SUPPLIED DATA:
--- START ---

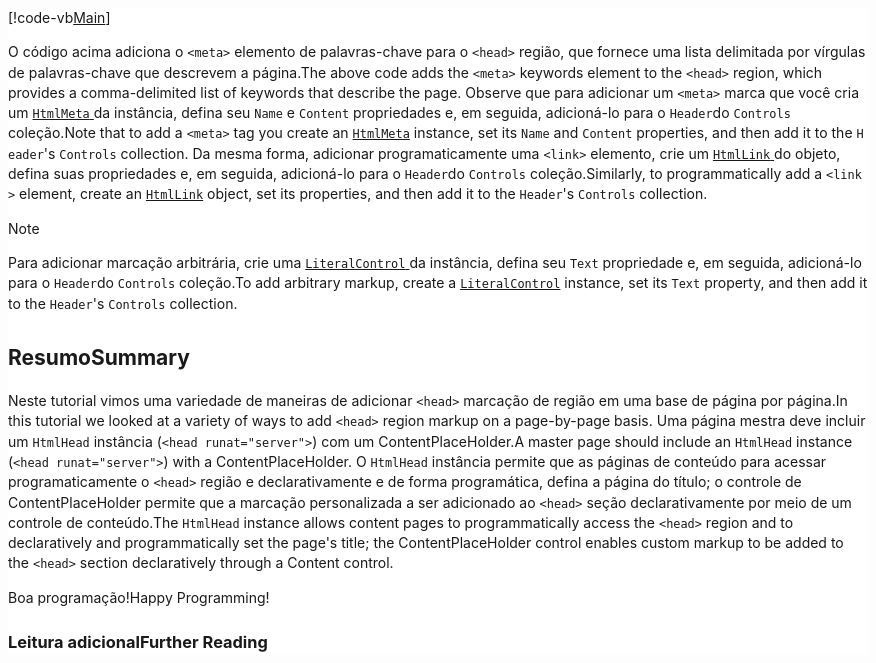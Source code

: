 [!code-vb[Main](specifying-the-title-meta-tags-and-other-html-headers-in-the-master-page-vb/samples/sample15.vb)]

<span data-ttu-id="f9ee0-332">O código acima adiciona o `<meta>` elemento de palavras-chave para o `<head>` região, que fornece uma lista delimitada por vírgulas de palavras-chave que descrevem a página.</span><span class="sxs-lookup"><span data-stu-id="f9ee0-332">The above code adds the `<meta>` keywords element to the `<head>` region, which provides a comma-delimited list of keywords that describe the page.</span></span> <span data-ttu-id="f9ee0-333">Observe que para adicionar um `<meta>` marca que você cria um [ `HtmlMeta` ](https://msdn.microsoft.com/library/system.web.ui.htmlcontrols.htmlmeta.aspx) da instância, defina seu `Name` e `Content` propriedades e, em seguida, adicioná-lo para o `Header`do `Controls` coleção.</span><span class="sxs-lookup"><span data-stu-id="f9ee0-333">Note that to add a `<meta>` tag you create an [`HtmlMeta`](https://msdn.microsoft.com/library/system.web.ui.htmlcontrols.htmlmeta.aspx) instance, set its `Name` and `Content` properties, and then add it to the `Header`'s `Controls` collection.</span></span> <span data-ttu-id="f9ee0-334">Da mesma forma, adicionar programaticamente uma `<link>` elemento, crie um [ `HtmlLink` ](https://msdn.microsoft.com/library/system.web.ui.htmlcontrols.htmllink.aspx) do objeto, defina suas propriedades e, em seguida, adicioná-lo para o `Header`do `Controls` coleção.</span><span class="sxs-lookup"><span data-stu-id="f9ee0-334">Similarly, to programmatically add a `<link>` element, create an [`HtmlLink`](https://msdn.microsoft.com/library/system.web.ui.htmlcontrols.htmllink.aspx) object, set its properties, and then add it to the `Header`'s `Controls` collection.</span></span>

> [!NOTE]
> <span data-ttu-id="f9ee0-335">Para adicionar marcação arbitrária, crie uma [ `LiteralControl` ](https://msdn.microsoft.com/library/system.web.ui.literalcontrol.aspx) da instância, defina seu `Text` propriedade e, em seguida, adicioná-lo para o `Header`do `Controls` coleção.</span><span class="sxs-lookup"><span data-stu-id="f9ee0-335">To add arbitrary markup, create a [`LiteralControl`](https://msdn.microsoft.com/library/system.web.ui.literalcontrol.aspx) instance, set its `Text` property, and then add it to the `Header`'s `Controls` collection.</span></span>

## <a name="summary"></a><span data-ttu-id="f9ee0-336">Resumo</span><span class="sxs-lookup"><span data-stu-id="f9ee0-336">Summary</span></span>

<span data-ttu-id="f9ee0-337">Neste tutorial vimos uma variedade de maneiras de adicionar `<head>` marcação de região em uma base de página por página.</span><span class="sxs-lookup"><span data-stu-id="f9ee0-337">In this tutorial we looked at a variety of ways to add `<head>` region markup on a page-by-page basis.</span></span> <span data-ttu-id="f9ee0-338">Uma página mestra deve incluir um `HtmlHead` instância (`<head runat="server">`) com um ContentPlaceHolder.</span><span class="sxs-lookup"><span data-stu-id="f9ee0-338">A master page should include an `HtmlHead` instance (`<head runat="server">`) with a ContentPlaceHolder.</span></span> <span data-ttu-id="f9ee0-339">O `HtmlHead` instância permite que as páginas de conteúdo para acessar programaticamente o `<head>` região e declarativamente e de forma programática, defina a página do título; o controle de ContentPlaceHolder permite que a marcação personalizada a ser adicionado ao `<head>` seção declarativamente por meio de um controle de conteúdo.</span><span class="sxs-lookup"><span data-stu-id="f9ee0-339">The `HtmlHead` instance allows content pages to programmatically access the `<head>` region and to declaratively and programmatically set the page's title; the ContentPlaceHolder control enables custom markup to be added to the `<head>` section declaratively through a Content control.</span></span>

<span data-ttu-id="f9ee0-340">Boa programação!</span><span class="sxs-lookup"><span data-stu-id="f9ee0-340">Happy Programming!</span></span>

### <a name="further-reading"></a><span data-ttu-id="f9ee0-341">Leitura adicional</span><span class="sxs-lookup"><span data-stu-id="f9ee0-341">Further Reading</span></span>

--- END ---

EXERCISE PROMPT: Pull out every line holding "title" from the records above, and copy it.

WRITTEN ANSWER:
: [!code-vb[Main](specifying-the-title-meta-tags-and-other-html-headers-in-the-master-page-vb/samples/sample15.vb)]
<span data-ttu-id="f9ee0-337">Neste tutorial vimos uma variedade de maneiras de adicionar `<head>` marcação de região em uma base de página por página.</span><span class="sxs-lookup"><span data-stu-id="f9ee0-337">In this tutorial we looked at a variety of ways to add `<head>` region markup on a page-by-page basis.</span></span> <span data-ttu-id="f9ee0-338">Uma página mestra deve incluir um `HtmlHead` instância (`<head runat="server">`) com um ContentPlaceHolder.</span><span class="sxs-lookup"><span data-stu-id="f9ee0-338">A master page should include an `HtmlHead` instance (`<head runat="server">`) with a ContentPlaceHolder.</span></span> <span data-ttu-id="f9ee0-339">O `HtmlHead` instância permite que as páginas de conteúdo para acessar programaticamente o `<head>` região e declarativamente e de forma programática, defina a página do título; o controle de ContentPlaceHolder permite que a marcação personalizada a ser adicionado ao `<head>` seção declarativamente por meio de um controle de conteúdo.</span><span class="sxs-lookup"><span data-stu-id="f9ee0-339">The `HtmlHead` instance allows content pages to programmatically access the `<head>` region and to declaratively and programmatically set the page's title; the ContentPlaceHolder control enables custom markup to be added to the `<head>` section declaratively through a Content control.</span></span>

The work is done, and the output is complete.